Production-grade ML pipeline for real-time financial fraud detection
Live App · Features · Quick Start · API Reference · Performance
An end-to-end machine learning system that detects fraudulent mobile money transactions in real time. Trained on 6.3M+ PaySim transactions with a 774:1 class imbalance, the system achieves 99.83% PR-AUC with sub-100ms prediction latency — and an estimated $6.07M net savings in a simulated business scenario.

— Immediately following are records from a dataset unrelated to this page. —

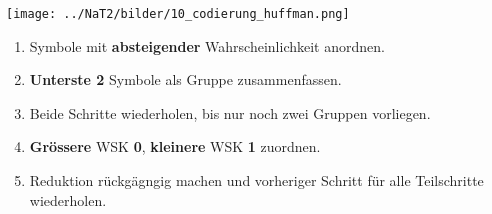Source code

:\begin{minipage}{8cm}
	\begin{center}
	\texttt{[image: ../NaT2/bilder/10\_codierung\_huffman.png]}
	\end{center}
\end{minipage}
\begin{minipage}{11cm}
	\begin{enumerate}
	  \item Symbole mit \textbf{absteigender} Wahrscheinlichkeit anordnen.
	  \item \textbf{Unterste 2} Symbole als Gruppe zusammenfassen.
	  \item Beide Schritte wiederholen, bis nur noch zwei Gruppen vorliegen.
	  \item \textbf{Grössere} WSK \textbf{0}, \textbf{kleinere} WSK \textbf{1} zuordnen.
	  \item Reduktion rückgägngig machen und vorheriger Schritt für alle Teilschritte wiederholen.
	\end{enumerate}
\end{minipage}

| Domain | FinTech / Risk Management |
| Dataset | PaySim — 6,362,620 synthetic mobile money transactions |
| Fraud Rate | 0.13% (8,213 fraud cases, 774:1 imbalance ratio) |
| Champion Model | Random Forest — 99.83% PR-AUC |
| Latency | < 100ms per prediction |
| Business Impact | $6.07M net savings, 98.6% ROI |
ML Pipeline
- Automated, modular workflow: ingestion → validation → feature engineering → training → evaluation → deployment
- 15+ engineered features including balance error signals, zero-balance flags, merchant patterns, and amount-to-balance ratios
- Multi-model training: Random Forest, XGBoost, LightGBM, and Logistic Regression — compared head-to-head on PR-AUC
- Imbalanced data handling via class weight tuning and threshold optimization
Web Application
- Real-time transaction scoring via a Flask REST API
- Clean, responsive UI with confidence scores and human-readable explanations
- Mobile-friendly dark theme
Engineering
- Fully containerized with Docker and Docker Compose
- CI/CD via GitHub Actions → Render deployment
- pytest test suite with unit and integration coverage
- Structured logging, custom exception classes, and full type annotations
| Category | Tools |
|---|---|
| Language | Python 3.10+ |
| ML / AI | scikit-learn, XGBoost, LightGBM |
| Web | Flask, Jinja2 |
| Data | Pandas, NumPy |
| Visualization | Matplotlib, Seaborn |
| Testing | pytest |
| Deployment | Docker, Render |
| Version Control | Git, GitHub |
fraud-detection-system/
├── notebook/
│ ├── data/paysim_fraud_data.csv # Raw dataset (6.3M+ transactions)
│ ├── 01_PaySim_EDA.ipynb
│ ├── 02_Feature_Engineering.ipynb
│ └── 03_Model_Training_Evaluation.ipynb
│
├── src/
│ ├── exception.py # Custom exception classes
│ ├── logger.py # Logging configuration
│ ├── utils.py # Shared utilities
│ ├── components/
│ │ ├── data_ingestion.py
│ │ ├── data_validation.py
│ │ ├── data_transformation.py
│ │ ├── model_trainer.py
│ │ └── model_evaluation.py
│ └── pipeline/
│ ├── train_pipeline.py
│ └── predict_pipeline.py
│
├── artifacts/ # Saved models, preprocessors, plots
├── templates/ # Flask HTML templates
├── tests/
│ ├── unit/
│ └── integration/
├── dashboard/
│ └── Fraud_Operations_Dashboard.twbx # Tableau executive dashboard
├── application.py # Flask entry point
├── config.yaml
├── Dockerfile
└── requirements.txt
- Python 3.10+
- pip
- Git
- Docker (optional)
# Clone the repo
git clone https://github.com/AyushPaderiya/fraud-detection-system.git
cd fraud-detection-system
# Create and activate a virtual environment
python -m venv venv
source venv/bin/activate # macOS/Linux
# venv\Scripts\activate # Windows
# Install dependencies
pip install -r requirements.txt
pip install -e . # Optional: install as importable packagepython src/pipeline/train_pipeline.pyThis will load the raw data, validate it, engineer features, train all four models, select the best by PR-AUC, and save artifacts to artifacts/.
Expected output:
[INFO] Data ingestion completed: 6,362,620 transactions loaded
[INFO] Train: 3,817,572 | Val: 1,272,524 | Test: 1,272,524
[INFO] Feature engineering completed: 15 features
[INFO] Champion Model: Random Forest (PR-AUC: 0.9983)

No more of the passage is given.